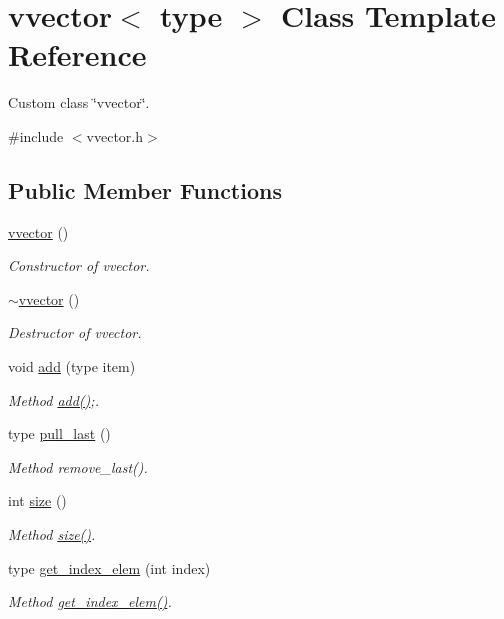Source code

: \hypertarget{classvvector}{}\section{vvector$<$ type $>$ Class Template Reference}
\label{classvvector}


Custom class \char`\"{}vvector\char`\"{}.  




{\ttfamily \#include $<$vvector.\+h$>$}

\subsection*{Public Member Functions}
\begin{DoxyCompactItemize}
\item 
\hyperlink{classvvector_ab4b7e31d3baef30147eec4b80a13b26a}{vvector} ()
\begin{DoxyCompactList}\small\item\em Constructor of vvector. \end{DoxyCompactList}\item 
\hyperlink{classvvector_a01d5bcd372c6823a67add01d359dc8b3}{$\sim$vvector} ()
\begin{DoxyCompactList}\small\item\em Destructor of vvector. \end{DoxyCompactList}\item 
void \hyperlink{classvvector_a5c8078dbd30a0282fced5d7d252dac7f}{add} (type item)
\begin{DoxyCompactList}\small\item\em Method \hyperlink{classvvector_a5c8078dbd30a0282fced5d7d252dac7f}{add()};. \end{DoxyCompactList}\item 
type \hyperlink{classvvector_a1fbc380bcfd3b101886e571dbecf0c87}{pull\+\_\+last} ()
\begin{DoxyCompactList}\small\item\em Method remove\+\_\+last(). \end{DoxyCompactList}\item 
int \hyperlink{classvvector_ad7e9467e6de94a74f39a512a5ce9a08f}{size} ()
\begin{DoxyCompactList}\small\item\em Method \hyperlink{classvvector_ad7e9467e6de94a74f39a512a5ce9a08f}{size()}. \end{DoxyCompactList}\item 
type \hyperlink{classvvector_a6df759ba66353840d0b9f915a7c6338c}{get\+\_\+index\+\_\+elem} (int index)
\begin{DoxyCompactList}\small\item\em Method \hyperlink{classvvector_a6df759ba66353840d0b9f915a7c6338c}{get\+\_\+index\+\_\+elem()}. \end{DoxyCompactList}\end{DoxyCompactItemize}


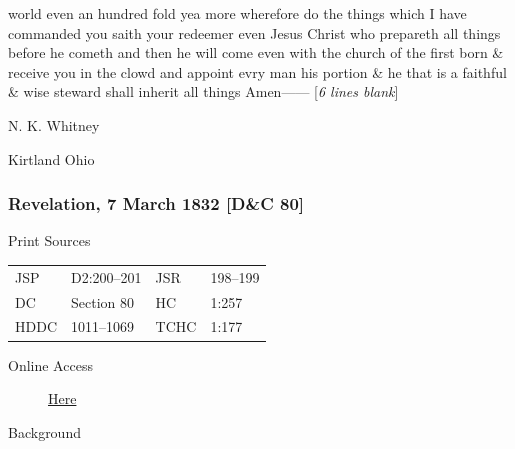 world even an hundred fold yea more wherefore do the things which I have commanded you saith your redeemer even Jesus Christ who prepareth all things before he cometh and then he will come even with the church of the first born \& receive you in the clowd and appoint evry man his portion \& he that is a faithful \& wise steward shall inherit all things Amen------ [\textit{6 lines blank}]
				
				\begin{tightcenter}
				N. K. Whitney
				
				Kirtland Ohio
				\end{tightcenter}
				
		\subsubsection{Revelation, 7 March 1832 [D\&C 80]}
			\label{EMS-1832-JS-7-MAR-1832}
		
			\begin{description}
				\item[Print Sources]
			\end{description}

				\begin{tabular}{p{0.5in}p{1in}p{0.5in}p{1in}}
				JSP	 	& D2:200--201	& JSR 		& 198--199 \\
				DC	 	& Section 80 	& HC 		& 1:257 \\
				HDDC 	& 1011--1069	& TCHC 		& 1:177 \\
				\end{tabular}
			
			\begin{description}
				\item[Online Access] \href{https://www.josephsmithpapers.org/paper-summary/revelation-7-march-1832-dc-80/1}{Here}
			\end{description}
			
			\begin{description}
				\item[Background]
			\end{description}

### PROBLEM STATEMENT:
All of the material above needs to be restated exactly, with no pictures.

### EXERCISE RESULT:
Source code

: \hypertarget{classvvector}{}\section{vvector$<$ type $>$ Class Template Reference}
\label{classvvector}


Custom class \char`\"{}vvector\char`\"{}.  




{\ttfamily \#include $<$vvector.\+h$>$}

\subsection*{Public Member Functions}
\begin{DoxyCompactItemize}
\item 
\hyperlink{classvvector_ab4b7e31d3baef30147eec4b80a13b26a}{vvector} ()
\begin{DoxyCompactList}\small\item\em Constructor of vvector. \end{DoxyCompactList}\item 
\hyperlink{classvvector_a01d5bcd372c6823a67add01d359dc8b3}{$\sim$vvector} ()
\begin{DoxyCompactList}\small\item\em Destructor of vvector. \end{DoxyCompactList}\item 
void \hyperlink{classvvector_a5c8078dbd30a0282fced5d7d252dac7f}{add} (type item)
\begin{DoxyCompactList}\small\item\em Method \hyperlink{classvvector_a5c8078dbd30a0282fced5d7d252dac7f}{add()};. \end{DoxyCompactList}\item 
type \hyperlink{classvvector_a1fbc380bcfd3b101886e571dbecf0c87}{pull\+\_\+last} ()
\begin{DoxyCompactList}\small\item\em Method remove\+\_\+last(). \end{DoxyCompactList}\item 
int \hyperlink{classvvector_ad7e9467e6de94a74f39a512a5ce9a08f}{size} ()
\begin{DoxyCompactList}\small\item\em Method \hyperlink{classvvector_ad7e9467e6de94a74f39a512a5ce9a08f}{size()}. \end{DoxyCompactList}\item 
type \hyperlink{classvvector_a6df759ba66353840d0b9f915a7c6338c}{get\+\_\+index\+\_\+elem} (int index)
\begin{DoxyCompactList}\small\item\em Method \hyperlink{classvvector_a6df759ba66353840d0b9f915a7c6338c}{get\+\_\+index\+\_\+elem()}. \end{DoxyCompactList}\end{DoxyCompactItemize}


 world even an hundred fold yea more wherefore do the things which I have commanded you saith your redeemer even Jesus Christ who prepareth all things before he cometh and then he will come even with the church of the first born \& receive you in the clowd and appoint evry man his portion \& he that is a faithful \& wise steward shall inherit all things Amen------ [\textit{6 lines blank}]
				
				\begin{tightcenter}
				N. K. Whitney
				
				Kirtland Ohio
				\end{tightcenter}
				
		\subsubsection{Revelation, 7 March 1832 [D\&C 80]}
			\label{EMS-1832-JS-7-MAR-1832}
		
			\begin{description}
				\item[Print Sources]
			\end{description}

				\begin{tabular}{p{0.5in}p{1in}p{0.5in}p{1in}}
				JSP	 	& D2:200--201	& JSR 		& 198--199 \\
				DC	 	& Section 80 	& HC 		& 1:257 \\
				HDDC 	& 1011--1069	& TCHC 		& 1:177 \\
				\end{tabular}
			
			\begin{description}
				\item[Online Access] \href{https://www.josephsmithpapers.org/paper-summary/revelation-7-march-1832-dc-80/1}{Here}
			\end{description}
			
			\begin{description}
				\item[Background]
			\end{description}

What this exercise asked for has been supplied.